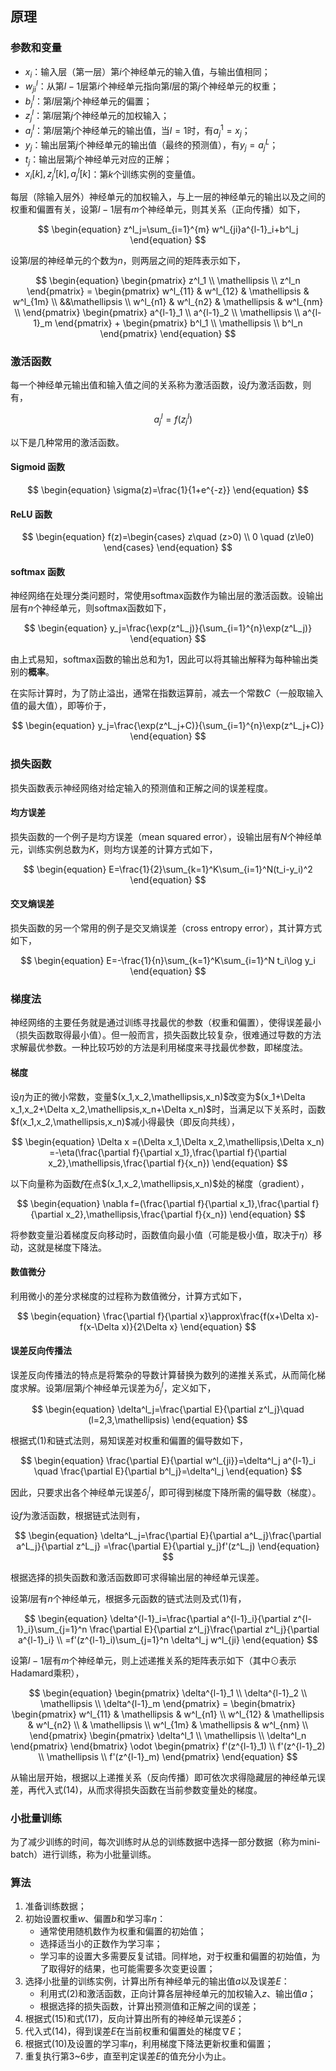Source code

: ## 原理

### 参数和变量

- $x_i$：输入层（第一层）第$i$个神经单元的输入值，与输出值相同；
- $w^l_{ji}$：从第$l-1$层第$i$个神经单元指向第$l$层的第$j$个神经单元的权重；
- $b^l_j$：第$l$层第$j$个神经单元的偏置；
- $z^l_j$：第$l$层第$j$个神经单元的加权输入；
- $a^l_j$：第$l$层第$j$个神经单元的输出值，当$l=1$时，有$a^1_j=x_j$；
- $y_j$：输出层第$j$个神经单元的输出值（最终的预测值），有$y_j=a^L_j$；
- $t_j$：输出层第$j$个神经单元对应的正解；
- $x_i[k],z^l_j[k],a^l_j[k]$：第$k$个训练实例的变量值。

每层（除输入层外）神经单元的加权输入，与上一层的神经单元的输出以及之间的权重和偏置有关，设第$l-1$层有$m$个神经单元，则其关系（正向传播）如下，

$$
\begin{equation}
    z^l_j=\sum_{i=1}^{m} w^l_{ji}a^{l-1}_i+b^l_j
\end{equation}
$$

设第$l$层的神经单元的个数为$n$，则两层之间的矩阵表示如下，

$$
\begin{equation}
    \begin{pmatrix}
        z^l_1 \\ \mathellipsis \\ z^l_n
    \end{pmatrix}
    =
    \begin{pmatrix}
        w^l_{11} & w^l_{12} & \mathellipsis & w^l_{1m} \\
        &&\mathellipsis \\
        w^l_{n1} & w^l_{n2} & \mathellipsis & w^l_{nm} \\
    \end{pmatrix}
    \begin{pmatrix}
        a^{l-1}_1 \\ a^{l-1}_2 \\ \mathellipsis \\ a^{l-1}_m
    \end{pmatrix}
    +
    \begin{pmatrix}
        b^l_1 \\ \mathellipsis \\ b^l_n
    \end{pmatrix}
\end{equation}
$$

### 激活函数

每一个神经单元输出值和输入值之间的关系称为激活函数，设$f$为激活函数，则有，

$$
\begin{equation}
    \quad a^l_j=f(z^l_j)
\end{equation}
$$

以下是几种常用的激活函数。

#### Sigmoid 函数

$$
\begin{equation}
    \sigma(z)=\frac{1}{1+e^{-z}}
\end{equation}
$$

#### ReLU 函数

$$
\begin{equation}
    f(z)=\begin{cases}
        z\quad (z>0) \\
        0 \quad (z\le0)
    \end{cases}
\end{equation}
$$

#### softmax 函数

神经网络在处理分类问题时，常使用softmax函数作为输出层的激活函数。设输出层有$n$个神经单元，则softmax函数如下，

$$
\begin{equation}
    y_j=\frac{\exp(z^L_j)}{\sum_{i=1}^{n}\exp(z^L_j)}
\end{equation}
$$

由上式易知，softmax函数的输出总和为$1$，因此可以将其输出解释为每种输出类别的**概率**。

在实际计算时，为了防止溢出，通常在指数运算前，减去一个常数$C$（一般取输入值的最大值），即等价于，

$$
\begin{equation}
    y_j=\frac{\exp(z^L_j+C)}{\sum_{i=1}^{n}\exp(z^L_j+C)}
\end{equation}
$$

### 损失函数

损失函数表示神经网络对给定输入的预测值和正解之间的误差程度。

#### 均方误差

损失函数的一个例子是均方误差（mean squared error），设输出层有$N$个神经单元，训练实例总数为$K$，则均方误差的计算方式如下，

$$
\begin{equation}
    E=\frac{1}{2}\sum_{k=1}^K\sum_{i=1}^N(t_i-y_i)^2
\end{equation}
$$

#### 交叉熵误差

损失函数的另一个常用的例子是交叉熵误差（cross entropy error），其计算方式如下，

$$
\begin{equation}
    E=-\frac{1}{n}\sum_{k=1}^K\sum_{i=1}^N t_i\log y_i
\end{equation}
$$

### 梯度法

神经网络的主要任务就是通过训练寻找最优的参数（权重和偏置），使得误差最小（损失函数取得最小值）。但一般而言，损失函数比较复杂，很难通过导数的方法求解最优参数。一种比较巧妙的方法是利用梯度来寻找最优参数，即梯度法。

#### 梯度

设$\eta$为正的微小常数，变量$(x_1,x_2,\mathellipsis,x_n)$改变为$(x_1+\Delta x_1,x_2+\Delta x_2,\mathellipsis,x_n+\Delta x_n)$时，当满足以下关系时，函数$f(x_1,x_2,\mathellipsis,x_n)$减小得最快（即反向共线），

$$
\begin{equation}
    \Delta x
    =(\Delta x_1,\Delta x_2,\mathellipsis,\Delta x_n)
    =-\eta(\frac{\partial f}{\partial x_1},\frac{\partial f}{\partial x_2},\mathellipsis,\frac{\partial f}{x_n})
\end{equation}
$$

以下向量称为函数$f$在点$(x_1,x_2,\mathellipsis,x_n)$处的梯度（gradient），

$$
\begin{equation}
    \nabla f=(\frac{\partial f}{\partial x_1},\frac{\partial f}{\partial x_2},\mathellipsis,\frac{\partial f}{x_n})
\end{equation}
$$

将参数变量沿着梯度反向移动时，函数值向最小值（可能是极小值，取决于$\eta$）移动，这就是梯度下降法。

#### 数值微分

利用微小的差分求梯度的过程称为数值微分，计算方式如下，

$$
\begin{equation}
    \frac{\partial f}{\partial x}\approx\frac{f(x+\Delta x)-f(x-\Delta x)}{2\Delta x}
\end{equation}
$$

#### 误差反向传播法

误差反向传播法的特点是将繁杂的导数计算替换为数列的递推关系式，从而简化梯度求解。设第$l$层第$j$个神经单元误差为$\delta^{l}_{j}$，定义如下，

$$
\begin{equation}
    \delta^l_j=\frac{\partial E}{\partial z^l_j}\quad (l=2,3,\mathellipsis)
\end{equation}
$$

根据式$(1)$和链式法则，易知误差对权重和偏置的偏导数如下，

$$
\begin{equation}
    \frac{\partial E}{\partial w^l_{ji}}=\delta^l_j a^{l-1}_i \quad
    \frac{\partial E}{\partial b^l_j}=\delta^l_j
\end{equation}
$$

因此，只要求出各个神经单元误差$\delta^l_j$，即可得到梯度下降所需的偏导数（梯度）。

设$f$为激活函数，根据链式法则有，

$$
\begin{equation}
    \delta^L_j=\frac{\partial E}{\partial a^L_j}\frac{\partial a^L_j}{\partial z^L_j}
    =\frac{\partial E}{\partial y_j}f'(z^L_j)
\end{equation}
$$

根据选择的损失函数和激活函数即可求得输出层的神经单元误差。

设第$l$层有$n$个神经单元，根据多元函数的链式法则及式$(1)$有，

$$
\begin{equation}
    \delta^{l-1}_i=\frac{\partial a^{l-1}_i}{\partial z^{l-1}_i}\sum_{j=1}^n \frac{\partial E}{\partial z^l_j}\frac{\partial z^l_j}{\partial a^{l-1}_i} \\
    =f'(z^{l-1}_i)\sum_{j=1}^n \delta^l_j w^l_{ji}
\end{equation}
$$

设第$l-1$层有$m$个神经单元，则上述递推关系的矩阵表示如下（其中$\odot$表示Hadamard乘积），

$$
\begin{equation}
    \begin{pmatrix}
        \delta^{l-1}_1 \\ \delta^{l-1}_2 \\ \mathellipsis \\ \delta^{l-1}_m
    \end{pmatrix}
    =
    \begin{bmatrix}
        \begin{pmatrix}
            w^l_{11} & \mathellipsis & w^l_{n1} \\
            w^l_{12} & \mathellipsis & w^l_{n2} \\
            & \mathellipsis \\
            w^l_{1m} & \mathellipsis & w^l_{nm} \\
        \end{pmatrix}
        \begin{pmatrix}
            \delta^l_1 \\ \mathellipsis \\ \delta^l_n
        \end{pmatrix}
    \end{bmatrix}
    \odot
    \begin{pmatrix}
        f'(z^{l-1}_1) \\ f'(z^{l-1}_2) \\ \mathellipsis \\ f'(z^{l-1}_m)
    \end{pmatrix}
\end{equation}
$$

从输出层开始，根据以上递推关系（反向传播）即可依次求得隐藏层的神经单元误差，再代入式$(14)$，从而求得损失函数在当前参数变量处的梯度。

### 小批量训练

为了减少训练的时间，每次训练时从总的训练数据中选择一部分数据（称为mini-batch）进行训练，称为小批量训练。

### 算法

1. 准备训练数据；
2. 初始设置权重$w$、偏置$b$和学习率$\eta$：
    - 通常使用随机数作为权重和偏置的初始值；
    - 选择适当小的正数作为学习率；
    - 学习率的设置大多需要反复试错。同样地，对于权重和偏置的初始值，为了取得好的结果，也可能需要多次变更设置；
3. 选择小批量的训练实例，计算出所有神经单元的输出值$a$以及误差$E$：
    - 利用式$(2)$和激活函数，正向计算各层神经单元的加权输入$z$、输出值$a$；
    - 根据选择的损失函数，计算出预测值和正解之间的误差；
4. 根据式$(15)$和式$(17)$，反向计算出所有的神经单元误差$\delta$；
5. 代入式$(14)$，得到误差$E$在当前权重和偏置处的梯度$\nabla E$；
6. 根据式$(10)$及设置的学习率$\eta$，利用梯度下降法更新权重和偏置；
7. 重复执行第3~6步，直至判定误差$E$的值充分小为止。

--

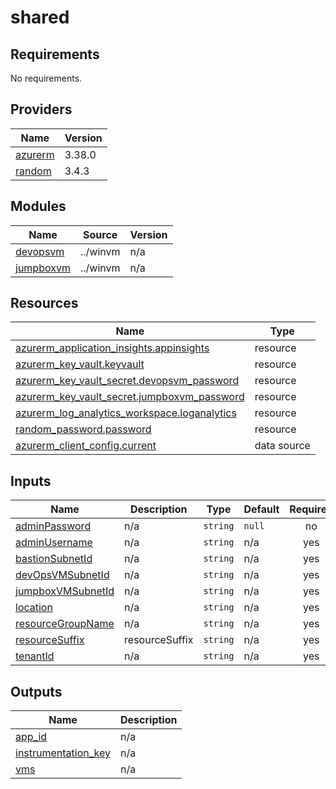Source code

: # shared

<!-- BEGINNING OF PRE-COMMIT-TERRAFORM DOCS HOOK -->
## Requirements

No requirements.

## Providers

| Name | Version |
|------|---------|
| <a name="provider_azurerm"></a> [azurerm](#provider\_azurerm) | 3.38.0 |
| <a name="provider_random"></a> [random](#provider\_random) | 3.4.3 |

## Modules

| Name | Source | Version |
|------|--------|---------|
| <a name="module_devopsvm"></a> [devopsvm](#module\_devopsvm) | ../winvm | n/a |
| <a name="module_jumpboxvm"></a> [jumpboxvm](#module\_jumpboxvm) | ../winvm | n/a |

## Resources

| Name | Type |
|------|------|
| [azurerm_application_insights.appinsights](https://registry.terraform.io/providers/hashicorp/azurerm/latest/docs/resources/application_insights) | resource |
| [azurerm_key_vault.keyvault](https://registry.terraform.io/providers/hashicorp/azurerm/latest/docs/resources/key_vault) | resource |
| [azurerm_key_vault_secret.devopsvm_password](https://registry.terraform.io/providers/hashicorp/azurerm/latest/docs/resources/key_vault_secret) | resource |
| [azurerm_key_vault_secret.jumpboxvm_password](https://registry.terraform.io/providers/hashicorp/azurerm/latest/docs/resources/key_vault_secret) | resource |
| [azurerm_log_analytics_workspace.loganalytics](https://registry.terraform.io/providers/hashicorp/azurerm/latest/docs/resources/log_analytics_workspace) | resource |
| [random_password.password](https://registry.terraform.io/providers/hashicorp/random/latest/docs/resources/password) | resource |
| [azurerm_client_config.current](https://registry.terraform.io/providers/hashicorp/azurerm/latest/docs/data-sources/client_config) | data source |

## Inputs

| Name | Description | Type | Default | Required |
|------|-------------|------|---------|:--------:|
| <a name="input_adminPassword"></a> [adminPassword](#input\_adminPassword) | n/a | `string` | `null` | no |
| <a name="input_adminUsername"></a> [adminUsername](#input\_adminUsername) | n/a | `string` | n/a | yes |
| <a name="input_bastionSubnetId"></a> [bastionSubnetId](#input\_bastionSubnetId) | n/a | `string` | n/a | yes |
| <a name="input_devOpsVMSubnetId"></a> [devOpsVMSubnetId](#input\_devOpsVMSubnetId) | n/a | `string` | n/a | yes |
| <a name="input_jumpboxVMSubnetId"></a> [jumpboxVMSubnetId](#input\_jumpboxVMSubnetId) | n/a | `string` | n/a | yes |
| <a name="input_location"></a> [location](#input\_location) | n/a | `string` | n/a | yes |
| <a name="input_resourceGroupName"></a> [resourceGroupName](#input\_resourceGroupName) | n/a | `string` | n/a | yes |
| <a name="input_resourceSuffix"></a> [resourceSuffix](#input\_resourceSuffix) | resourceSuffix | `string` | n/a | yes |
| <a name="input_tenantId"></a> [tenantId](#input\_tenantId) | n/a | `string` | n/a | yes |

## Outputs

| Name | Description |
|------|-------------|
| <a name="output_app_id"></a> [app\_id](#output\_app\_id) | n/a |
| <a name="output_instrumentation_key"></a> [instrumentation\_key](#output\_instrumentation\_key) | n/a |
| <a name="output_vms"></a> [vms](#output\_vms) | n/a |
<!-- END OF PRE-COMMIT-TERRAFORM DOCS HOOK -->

Required action => In the records above, find each line that mentions the string "个神经单元的输出值", then copy it.

Solution to this problem =>
- $a^l_j$：第$l$层第$j$个神经单元的输出值，当$l=1$时，有$a^1_j=x_j$；
- $y_j$：输出层第$j$个神经单元的输出值（最终的预测值），有$y_j=a^L_j$；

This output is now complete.